*** Opening Record extracts ***

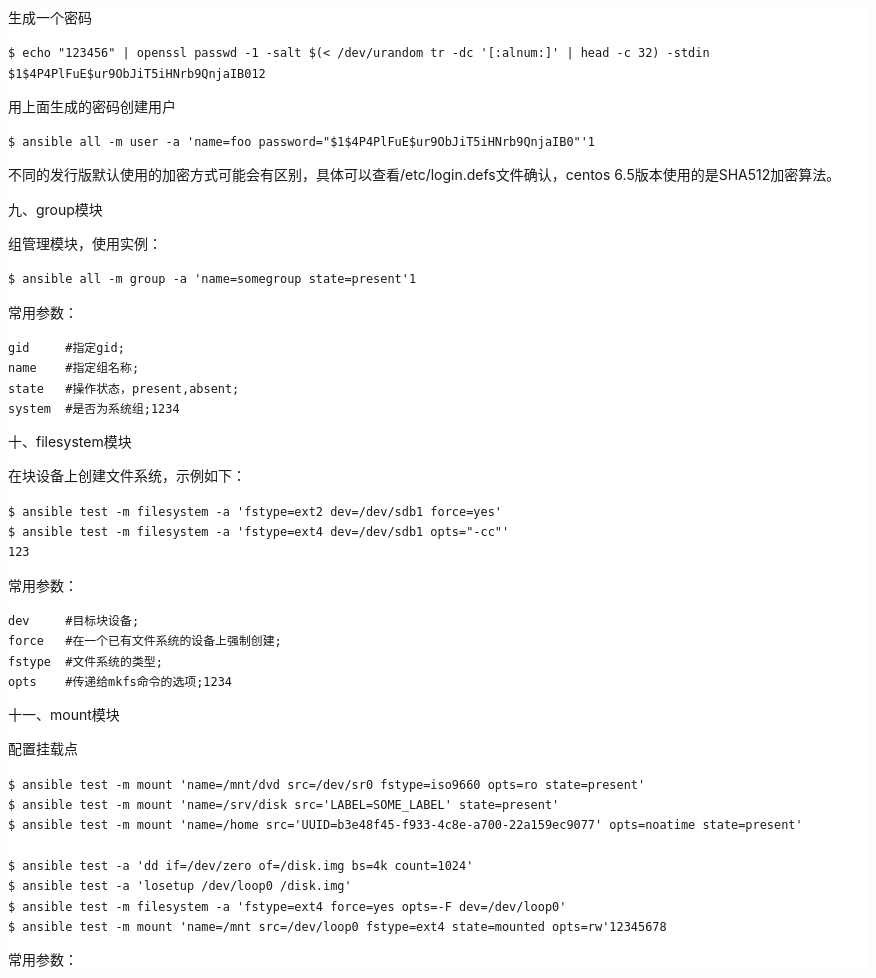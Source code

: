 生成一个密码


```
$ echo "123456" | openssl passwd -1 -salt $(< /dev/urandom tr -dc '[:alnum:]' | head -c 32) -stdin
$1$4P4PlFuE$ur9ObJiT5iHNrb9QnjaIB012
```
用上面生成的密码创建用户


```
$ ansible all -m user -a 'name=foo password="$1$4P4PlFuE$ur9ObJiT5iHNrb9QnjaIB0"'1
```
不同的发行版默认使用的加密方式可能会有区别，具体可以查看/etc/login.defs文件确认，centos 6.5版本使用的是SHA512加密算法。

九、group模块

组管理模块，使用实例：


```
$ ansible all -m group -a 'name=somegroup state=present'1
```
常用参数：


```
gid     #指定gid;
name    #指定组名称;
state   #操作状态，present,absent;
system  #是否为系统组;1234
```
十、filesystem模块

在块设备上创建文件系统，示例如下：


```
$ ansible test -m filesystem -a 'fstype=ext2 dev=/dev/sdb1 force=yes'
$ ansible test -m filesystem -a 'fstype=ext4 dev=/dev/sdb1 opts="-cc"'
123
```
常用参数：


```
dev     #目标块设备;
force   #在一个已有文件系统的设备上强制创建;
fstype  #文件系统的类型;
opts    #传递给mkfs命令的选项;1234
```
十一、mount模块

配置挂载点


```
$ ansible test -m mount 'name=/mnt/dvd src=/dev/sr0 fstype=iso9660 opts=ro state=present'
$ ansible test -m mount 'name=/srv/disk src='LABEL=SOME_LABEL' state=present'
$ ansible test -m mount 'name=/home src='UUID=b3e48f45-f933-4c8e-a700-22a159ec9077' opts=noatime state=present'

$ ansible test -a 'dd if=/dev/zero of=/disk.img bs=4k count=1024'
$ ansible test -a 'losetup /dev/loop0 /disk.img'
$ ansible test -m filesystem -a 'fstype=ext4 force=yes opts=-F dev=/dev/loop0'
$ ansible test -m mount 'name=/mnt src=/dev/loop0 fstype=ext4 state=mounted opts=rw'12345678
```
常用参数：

*** Closing Record extracts ***

■ What the task requires
From the line containing "不同的发行版默认使用的加密方" down to the last line of the records, transcribe every line exactly and add nothing else.

■ Output for this task
不同的发行版默认使用的加密方式可能会有区别，具体可以查看/etc/login.defs文件确认，centos 6.5版本使用的是SHA512加密算法。

九、group模块

组管理模块，使用实例：


```
$ ansible all -m group -a 'name=somegroup state=present'1
```
常用参数：


```
gid     #指定gid;
name    #指定组名称;
state   #操作状态，present,absent;
system  #是否为系统组;1234
```
十、filesystem模块

在块设备上创建文件系统，示例如下：


```
$ ansible test -m filesystem -a 'fstype=ext2 dev=/dev/sdb1 force=yes'
$ ansible test -m filesystem -a 'fstype=ext4 dev=/dev/sdb1 opts="-cc"'
123
```
常用参数：


```
dev     #目标块设备;
force   #在一个已有文件系统的设备上强制创建;
fstype  #文件系统的类型;
opts    #传递给mkfs命令的选项;1234
```
十一、mount模块

配置挂载点


```
$ ansible test -m mount 'name=/mnt/dvd src=/dev/sr0 fstype=iso9660 opts=ro state=present'
$ ansible test -m mount 'name=/srv/disk src='LABEL=SOME_LABEL' state=present'
$ ansible test -m mount 'name=/home src='UUID=b3e48f45-f933-4c8e-a700-22a159ec9077' opts=noatime state=present'

$ ansible test -a 'dd if=/dev/zero of=/disk.img bs=4k count=1024'
$ ansible test -a 'losetup /dev/loop0 /disk.img'
$ ansible test -m filesystem -a 'fstype=ext4 force=yes opts=-F dev=/dev/loop0'
$ ansible test -m mount 'name=/mnt src=/dev/loop0 fstype=ext4 state=mounted opts=rw'12345678
```
常用参数：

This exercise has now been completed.